═══ DATA SHOWN
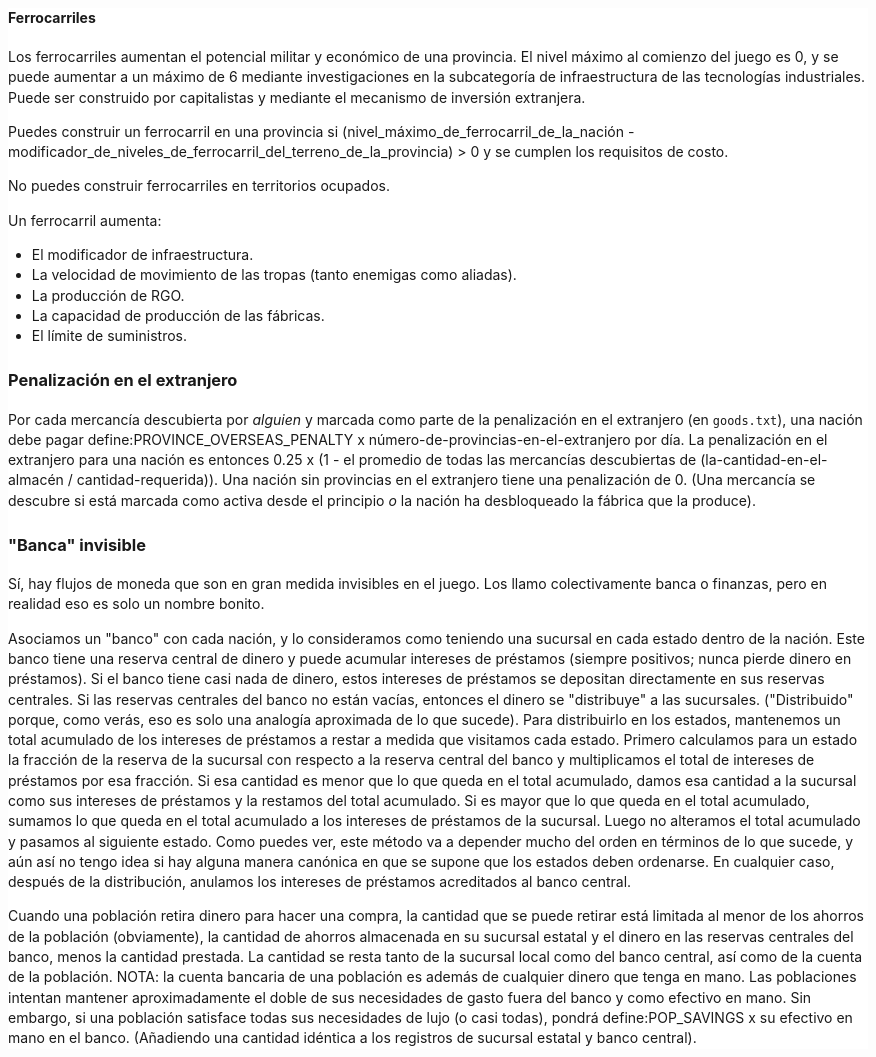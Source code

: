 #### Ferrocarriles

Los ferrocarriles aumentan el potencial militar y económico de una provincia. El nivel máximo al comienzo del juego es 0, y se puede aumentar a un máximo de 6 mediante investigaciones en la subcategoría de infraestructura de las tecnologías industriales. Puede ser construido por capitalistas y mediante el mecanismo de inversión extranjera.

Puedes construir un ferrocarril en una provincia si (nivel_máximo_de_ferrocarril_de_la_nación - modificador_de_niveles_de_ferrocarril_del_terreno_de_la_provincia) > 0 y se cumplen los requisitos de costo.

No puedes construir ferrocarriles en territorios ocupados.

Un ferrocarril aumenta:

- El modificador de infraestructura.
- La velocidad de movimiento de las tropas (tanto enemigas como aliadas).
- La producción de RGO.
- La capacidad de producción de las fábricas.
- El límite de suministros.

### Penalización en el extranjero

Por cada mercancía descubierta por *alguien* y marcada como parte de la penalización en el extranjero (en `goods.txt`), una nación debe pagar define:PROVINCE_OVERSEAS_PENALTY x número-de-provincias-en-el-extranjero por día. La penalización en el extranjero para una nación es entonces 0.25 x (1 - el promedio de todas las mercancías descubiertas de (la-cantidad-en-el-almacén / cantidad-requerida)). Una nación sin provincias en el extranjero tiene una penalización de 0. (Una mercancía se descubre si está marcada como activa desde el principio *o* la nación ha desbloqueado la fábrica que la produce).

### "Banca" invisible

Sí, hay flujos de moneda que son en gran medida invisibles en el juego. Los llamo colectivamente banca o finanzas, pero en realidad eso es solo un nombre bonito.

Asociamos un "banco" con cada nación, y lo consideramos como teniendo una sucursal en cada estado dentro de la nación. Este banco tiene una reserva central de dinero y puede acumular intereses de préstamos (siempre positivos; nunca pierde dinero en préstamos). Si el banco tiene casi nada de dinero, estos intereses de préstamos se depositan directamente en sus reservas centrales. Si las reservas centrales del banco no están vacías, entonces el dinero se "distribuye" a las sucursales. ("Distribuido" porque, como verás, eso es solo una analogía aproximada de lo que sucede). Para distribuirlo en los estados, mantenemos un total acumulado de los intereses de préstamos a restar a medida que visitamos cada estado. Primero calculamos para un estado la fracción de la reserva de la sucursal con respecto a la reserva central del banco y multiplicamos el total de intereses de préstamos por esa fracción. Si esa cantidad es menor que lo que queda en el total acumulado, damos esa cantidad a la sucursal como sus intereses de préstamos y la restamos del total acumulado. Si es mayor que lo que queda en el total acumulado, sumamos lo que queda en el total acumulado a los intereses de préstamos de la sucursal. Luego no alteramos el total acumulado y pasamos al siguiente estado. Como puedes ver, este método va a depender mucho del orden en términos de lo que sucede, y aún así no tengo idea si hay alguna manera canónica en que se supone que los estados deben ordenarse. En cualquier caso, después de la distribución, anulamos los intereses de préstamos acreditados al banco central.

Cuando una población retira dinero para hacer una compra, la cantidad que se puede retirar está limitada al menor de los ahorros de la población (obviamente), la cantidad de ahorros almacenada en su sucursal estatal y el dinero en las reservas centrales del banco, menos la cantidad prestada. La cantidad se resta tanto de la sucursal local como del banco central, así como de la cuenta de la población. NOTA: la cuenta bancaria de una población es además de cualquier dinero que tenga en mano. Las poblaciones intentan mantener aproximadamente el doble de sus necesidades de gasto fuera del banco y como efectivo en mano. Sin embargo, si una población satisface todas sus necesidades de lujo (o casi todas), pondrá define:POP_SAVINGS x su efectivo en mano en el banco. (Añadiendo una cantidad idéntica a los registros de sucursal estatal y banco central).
══════
● TASK ITEM
All lines from the start of the entries through the one with "### Penalización en el extranjero" are to be output exactly; omit the pictures.

● WORKED SOLUTION
Source code

: #### Ferrocarriles

Los ferrocarriles aumentan el potencial militar y económico de una provincia. El nivel máximo al comienzo del juego es 0, y se puede aumentar a un máximo de 6 mediante investigaciones en la subcategoría de infraestructura de las tecnologías industriales. Puede ser construido por capitalistas y mediante el mecanismo de inversión extranjera.

Puedes construir un ferrocarril en una provincia si (nivel_máximo_de_ferrocarril_de_la_nación - modificador_de_niveles_de_ferrocarril_del_terreno_de_la_provincia) > 0 y se cumplen los requisitos de costo.

No puedes construir ferrocarriles en territorios ocupados.

Un ferrocarril aumenta:

- El modificador de infraestructura.
- La velocidad de movimiento de las tropas (tanto enemigas como aliadas).
- La producción de RGO.
- La capacidad de producción de las fábricas.
- El límite de suministros.

### Penalización en el extranjero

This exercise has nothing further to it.